PROBLEM DESCRIPTION: Using the data below, copy every line that contains the word "subsubsection".
◆ ◆ ◆ ◆ ◆
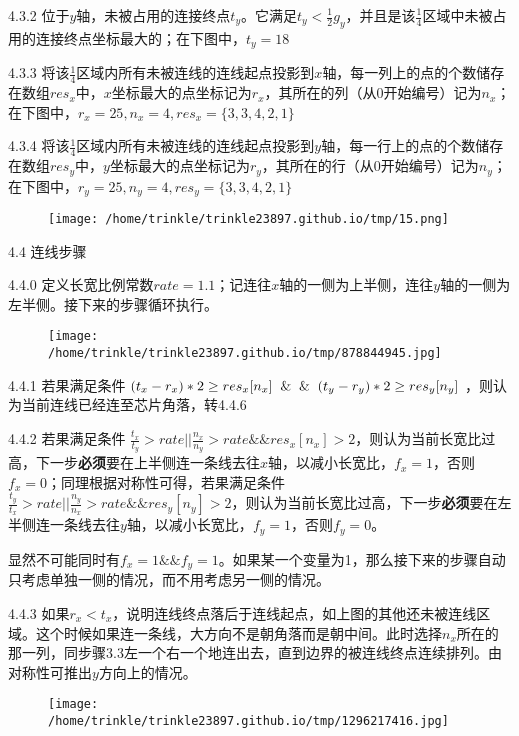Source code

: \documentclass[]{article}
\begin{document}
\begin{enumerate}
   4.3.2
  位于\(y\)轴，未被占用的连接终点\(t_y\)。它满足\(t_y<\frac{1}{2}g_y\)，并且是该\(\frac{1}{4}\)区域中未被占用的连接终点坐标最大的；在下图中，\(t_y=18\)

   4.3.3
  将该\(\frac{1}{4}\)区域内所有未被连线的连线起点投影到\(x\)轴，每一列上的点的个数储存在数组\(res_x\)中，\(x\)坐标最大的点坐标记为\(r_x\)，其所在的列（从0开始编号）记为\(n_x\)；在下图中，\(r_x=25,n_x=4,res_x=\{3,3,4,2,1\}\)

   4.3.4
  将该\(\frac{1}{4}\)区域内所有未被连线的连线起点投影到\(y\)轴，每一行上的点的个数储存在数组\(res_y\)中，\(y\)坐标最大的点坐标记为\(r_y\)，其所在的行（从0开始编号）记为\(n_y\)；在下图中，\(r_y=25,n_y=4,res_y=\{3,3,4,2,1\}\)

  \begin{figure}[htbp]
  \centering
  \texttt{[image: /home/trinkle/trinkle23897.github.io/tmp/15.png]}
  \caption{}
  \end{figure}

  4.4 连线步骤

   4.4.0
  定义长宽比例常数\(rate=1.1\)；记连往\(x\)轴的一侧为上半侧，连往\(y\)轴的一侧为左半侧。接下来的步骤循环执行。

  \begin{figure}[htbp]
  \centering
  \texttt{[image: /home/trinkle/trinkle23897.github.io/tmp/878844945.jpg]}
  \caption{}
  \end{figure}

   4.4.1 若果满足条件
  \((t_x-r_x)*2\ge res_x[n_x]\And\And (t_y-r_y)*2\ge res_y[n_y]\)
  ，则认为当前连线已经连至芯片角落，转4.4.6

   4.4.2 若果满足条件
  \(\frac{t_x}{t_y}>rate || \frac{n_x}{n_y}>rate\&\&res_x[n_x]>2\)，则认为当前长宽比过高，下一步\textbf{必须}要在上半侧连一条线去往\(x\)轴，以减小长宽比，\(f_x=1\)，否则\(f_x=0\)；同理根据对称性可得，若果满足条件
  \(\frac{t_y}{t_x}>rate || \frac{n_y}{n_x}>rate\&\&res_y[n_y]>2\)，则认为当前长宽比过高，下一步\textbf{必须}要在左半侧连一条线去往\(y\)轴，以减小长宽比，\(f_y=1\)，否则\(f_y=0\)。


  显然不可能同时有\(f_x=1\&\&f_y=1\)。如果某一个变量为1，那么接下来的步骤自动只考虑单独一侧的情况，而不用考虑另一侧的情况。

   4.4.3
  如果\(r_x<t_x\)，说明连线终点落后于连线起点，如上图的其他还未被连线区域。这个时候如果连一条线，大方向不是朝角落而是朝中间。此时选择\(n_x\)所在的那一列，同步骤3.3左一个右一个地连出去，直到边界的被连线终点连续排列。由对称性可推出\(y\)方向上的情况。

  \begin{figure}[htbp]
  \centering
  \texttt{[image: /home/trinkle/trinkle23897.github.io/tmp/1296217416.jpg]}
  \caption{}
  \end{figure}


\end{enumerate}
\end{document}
◆ ◆ ◆ ◆ ◆
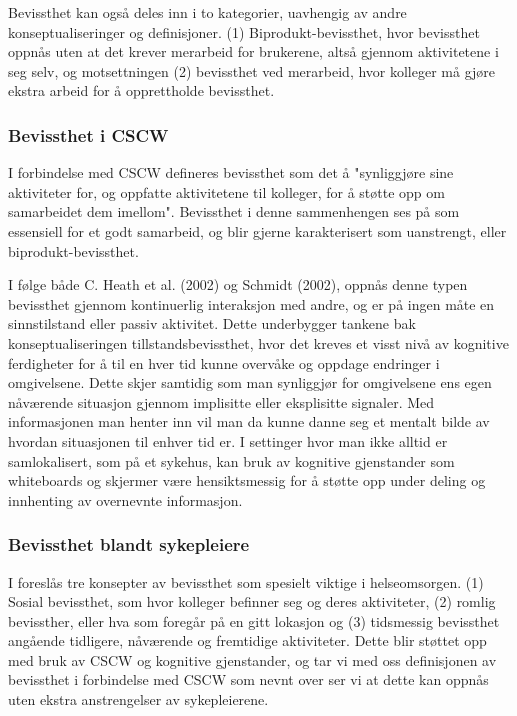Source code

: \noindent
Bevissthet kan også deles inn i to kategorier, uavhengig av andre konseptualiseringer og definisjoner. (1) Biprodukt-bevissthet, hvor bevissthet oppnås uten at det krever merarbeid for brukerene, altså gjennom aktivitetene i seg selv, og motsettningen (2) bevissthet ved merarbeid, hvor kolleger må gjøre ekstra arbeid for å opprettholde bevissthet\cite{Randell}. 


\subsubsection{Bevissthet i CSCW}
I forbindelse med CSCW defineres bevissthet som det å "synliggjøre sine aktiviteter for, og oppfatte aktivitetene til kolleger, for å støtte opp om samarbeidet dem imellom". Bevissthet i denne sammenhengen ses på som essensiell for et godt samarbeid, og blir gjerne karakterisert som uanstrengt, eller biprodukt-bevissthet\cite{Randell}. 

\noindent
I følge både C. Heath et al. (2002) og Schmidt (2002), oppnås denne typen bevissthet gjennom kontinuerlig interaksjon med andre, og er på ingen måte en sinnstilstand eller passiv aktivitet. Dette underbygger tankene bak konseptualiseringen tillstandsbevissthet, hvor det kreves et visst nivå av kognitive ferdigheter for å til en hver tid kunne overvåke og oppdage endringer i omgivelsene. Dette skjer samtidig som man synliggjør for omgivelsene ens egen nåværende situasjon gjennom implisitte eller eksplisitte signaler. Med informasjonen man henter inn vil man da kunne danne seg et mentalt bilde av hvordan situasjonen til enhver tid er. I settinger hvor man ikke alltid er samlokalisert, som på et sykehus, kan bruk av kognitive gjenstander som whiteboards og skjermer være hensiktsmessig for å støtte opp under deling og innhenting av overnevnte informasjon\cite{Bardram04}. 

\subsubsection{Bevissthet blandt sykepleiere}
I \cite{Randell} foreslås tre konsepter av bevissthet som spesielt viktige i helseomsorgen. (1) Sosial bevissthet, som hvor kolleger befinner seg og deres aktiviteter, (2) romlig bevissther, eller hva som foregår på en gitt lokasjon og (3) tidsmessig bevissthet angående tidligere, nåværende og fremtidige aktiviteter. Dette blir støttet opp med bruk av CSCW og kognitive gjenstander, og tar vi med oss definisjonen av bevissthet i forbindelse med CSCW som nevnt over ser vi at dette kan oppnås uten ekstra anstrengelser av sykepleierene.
◆ ◆ ◆ ◆ ◆
ANSWER AREA:
\subsubsection{Bevissthet i CSCW}
\subsubsection{Bevissthet blandt sykepleiere}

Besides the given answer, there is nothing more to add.